Find the change of basis matrix $P$ (say) for the change from the basis
$B=\{(1,0,0),(0,1,0),(0,0,1)\}$ to
$B_1=\{ (1,1,0),(0,0,1),(0,1,1)\}.$
I am familiar with change of coordinate matrix.
My definition of change of coordinate matrix is:
Let $V$ be a finite dimensional vector space such that, $\beta$ and $\beta'$ are ordered bases for $V$ and $I_v$ is the identity linear transformation, i.e $I_V:V\to V$ such that $I_v(x)=x,\forall x\in V.$ The change of coordinate matrix is defined to be the invertible matrix $Q=[I_v]_{\beta'}^{\beta}.$
But till now, never have I heard anything like, "change of basis matrix".

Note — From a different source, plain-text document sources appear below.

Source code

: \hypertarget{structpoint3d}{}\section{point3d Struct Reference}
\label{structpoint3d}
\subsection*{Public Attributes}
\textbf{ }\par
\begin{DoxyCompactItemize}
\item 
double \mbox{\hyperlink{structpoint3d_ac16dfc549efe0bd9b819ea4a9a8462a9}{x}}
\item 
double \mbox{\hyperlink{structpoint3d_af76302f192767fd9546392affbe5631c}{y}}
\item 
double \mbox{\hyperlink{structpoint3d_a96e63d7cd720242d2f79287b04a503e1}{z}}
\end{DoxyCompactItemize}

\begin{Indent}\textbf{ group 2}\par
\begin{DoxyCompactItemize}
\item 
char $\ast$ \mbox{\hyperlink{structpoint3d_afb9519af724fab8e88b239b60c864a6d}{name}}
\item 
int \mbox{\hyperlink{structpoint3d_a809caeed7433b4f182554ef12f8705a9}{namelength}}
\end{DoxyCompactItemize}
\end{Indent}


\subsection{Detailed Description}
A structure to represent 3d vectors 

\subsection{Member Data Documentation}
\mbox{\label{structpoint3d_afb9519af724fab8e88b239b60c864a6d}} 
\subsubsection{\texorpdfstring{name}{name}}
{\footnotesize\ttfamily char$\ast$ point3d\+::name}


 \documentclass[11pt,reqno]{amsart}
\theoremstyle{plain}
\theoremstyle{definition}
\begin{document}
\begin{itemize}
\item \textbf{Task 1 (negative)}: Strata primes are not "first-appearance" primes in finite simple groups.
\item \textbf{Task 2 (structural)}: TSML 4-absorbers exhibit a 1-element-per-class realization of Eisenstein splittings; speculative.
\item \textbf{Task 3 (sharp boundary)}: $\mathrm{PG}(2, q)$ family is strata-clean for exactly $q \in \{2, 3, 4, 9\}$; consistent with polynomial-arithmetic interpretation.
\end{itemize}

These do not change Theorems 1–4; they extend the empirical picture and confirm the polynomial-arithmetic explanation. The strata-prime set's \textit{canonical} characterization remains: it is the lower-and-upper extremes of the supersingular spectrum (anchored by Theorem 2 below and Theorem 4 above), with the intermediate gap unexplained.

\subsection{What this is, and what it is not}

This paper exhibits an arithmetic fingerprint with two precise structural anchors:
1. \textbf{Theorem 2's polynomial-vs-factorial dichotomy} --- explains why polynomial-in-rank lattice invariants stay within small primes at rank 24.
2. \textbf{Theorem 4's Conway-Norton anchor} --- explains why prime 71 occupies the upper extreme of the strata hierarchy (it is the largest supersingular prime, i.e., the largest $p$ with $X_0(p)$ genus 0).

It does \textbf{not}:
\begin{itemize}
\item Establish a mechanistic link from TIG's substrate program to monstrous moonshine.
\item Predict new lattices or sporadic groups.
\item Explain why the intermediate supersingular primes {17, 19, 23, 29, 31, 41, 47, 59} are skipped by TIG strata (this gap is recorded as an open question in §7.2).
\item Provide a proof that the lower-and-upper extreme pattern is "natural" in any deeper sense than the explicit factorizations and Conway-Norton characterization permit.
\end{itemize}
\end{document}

Assuming it to be synonymous with the notion of "change of coordinate matrix" of a vector space, my solution goes like this:
Let $e_1=(1,1,0),e_2=(0,0,1)$ and $e_3=(0,1,1).$
We note that, $$I_v(1,0,0)=(1,0,0)=1e_1+1e_2-e_3,$$$$I_v(0,1,0)=0.e_1-e_2+e_3,$$ and $$I_v(0,0,1)=0e_1+1e_2+0e_3.$$ Thus, $P=[I_v]_{B}^{B_1}=\begin{pmatrix} 1 && 0 && 0\\ 1 && -1 && 1\\ -1 && 1 && 0\end{pmatrix}.$
Now, I want to know whether my understanding along with my solution is valid? I need some clarification regarding this issue.
Best Answer
Your solution is valid, to check whether the result is correct you can consider the inverse map and its associated matrix: $$Q:=[I_v^{-1}]_{B_1}^B=\begin{pmatrix} 1 && 0 && 0\\ 1 && 0 && 1\\ 0 && 1 && 1\end{pmatrix} $$ Since $I_v\circ I_v^{-1}=Id=I_v^{-1}\circ I_v$, you should have $PQ=I=QP$, which is true according to your computation.